И тут, в белом зале, где — я это почувствовал — рядом со мной расселись безымянные и совершенно прозрачные важные, задумчивые тени единоверцев пастора Кнаббе, покидавшие свои места только на время папистских проповедей ксендза Романа, передо мною разверзлась бездна, в которую я еще никогда не заглядывал. Я рад был бы все понять и простить, но ведь ничего похожего на то, что произошло возле живой изгороди, на то, в чем принимали участие мы с ксендзом Романом, не было ни в Новом, ни в Ветхом Завете. Разве Господь устами пророков и апостолов говорил хоть где-нибудь о подобном происшествии? Я понимал, а вернее, испуганно бьющимся сердцем ощущал страдания святого Стефана, святого Павла, святой Цецилии, прекрасные страдания побиваемых камнями, распятых, истерзанных мучеников, над головами которых вспыхивает маленькое солнце, а с облаков под звуки ангельских труб плавно слетают пальмовые веточки, чтобы увенчать обагренные кровью виски, — но эта боль? Писание, куда мы заглядывали каждое воскресенье, то самое Писание, страницы которого, заложенные красной ленточкой, я аккуратно переворачивал, веря каждому слову, бросило меня на большой дороге, ничего не рассказав о том, как надлежит себя вести душе, попавшей в такой переплет, когда слезы смешиваются с мерзким, жгучим хихиканьем, со злыми вспышками чьих-то глаз; я остался один, покинутый, оскорбленный, униженный; стоя на коленях между рядами протестантских скамей, я беззвучно шевелил губами: «Почему?» Я не понимал. Ненависть? Нет, я вовсе не испытывал ненависти к ксендзу Роману (ну может быть, самую малость, вначале…), ведь не надо мной одним, а над нами обоими надсмеялось нечто, забавляясь моим бессилием и его неведением. Мы оба не виноваты и тем не менее наказаны; я не сомневался, что, едва ксендз Роман узнает, как оно было на самом деле, ему — после этой расправы со мной — станет страшно неловко.
Однако когда волна обиды и горечи застлала глаза слезами и их пелена на миг заслонила строгие контуры распятия с маленькой табличкой «I.N.R.I.»[47], я ударом кулака по пюпитру призвал старое доброе заклятие: «Ну нет!

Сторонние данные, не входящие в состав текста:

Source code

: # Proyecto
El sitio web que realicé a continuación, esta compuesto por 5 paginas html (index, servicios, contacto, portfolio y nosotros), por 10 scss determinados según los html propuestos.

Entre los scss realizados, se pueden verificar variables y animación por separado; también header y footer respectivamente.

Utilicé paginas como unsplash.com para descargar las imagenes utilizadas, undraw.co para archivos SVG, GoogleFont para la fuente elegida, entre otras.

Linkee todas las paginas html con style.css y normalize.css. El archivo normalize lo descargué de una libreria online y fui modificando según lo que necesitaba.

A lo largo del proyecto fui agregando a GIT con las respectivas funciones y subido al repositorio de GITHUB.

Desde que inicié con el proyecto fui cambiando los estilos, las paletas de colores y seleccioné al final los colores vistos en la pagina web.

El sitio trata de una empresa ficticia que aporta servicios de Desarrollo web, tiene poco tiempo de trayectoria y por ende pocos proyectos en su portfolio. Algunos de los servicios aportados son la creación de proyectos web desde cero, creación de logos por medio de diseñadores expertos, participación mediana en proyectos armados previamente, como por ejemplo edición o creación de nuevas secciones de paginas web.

Нетушки!» Нет, я не помышлял о мести (кому, собственно, мстить?), меня потряс сам ход случившегося, в котором я не мог отыскать ни малейшего смысла и уж тем более логического обоснования вины, наказания или награды (в какой-то момент я услышал в себе коварный вопрос: «А если эта священная сила, которая понесла тебя на них, оттого обуяла тебя, что они и вправду слабее?» — но отогнал эту мысль как совершенно нелепую). Я не мог успокоиться. Глядя на черное распятие, я искал каких-нибудь аналогий, которые позволили бы поместить то, что произошло, в разумный мир взрослых, мудрый мир святого Стефана, Генисаретского озера, бегства в Египет, горящего Содома, и что-то во мне рождалось, медленно, с трудом, пока еще неясное, хрупкое и болезненное, и приказывало по-иному, не так, как раньше, смотреть на ту странную — по моим представлениям осторожность, с которой Ханеман раскладывал морские ракушки из далекой Японии, на ту нежную бережность, с какой он полировал серебро, на неспешные движения руки, водящей пером по бумаге или протирающей влажной тряпочкой листки герани. Раньше я считал все эти движения постыдно немужскими и едва ли не бессмысленными — и вдруг увидел в них тревожную, даже пугающую значительность.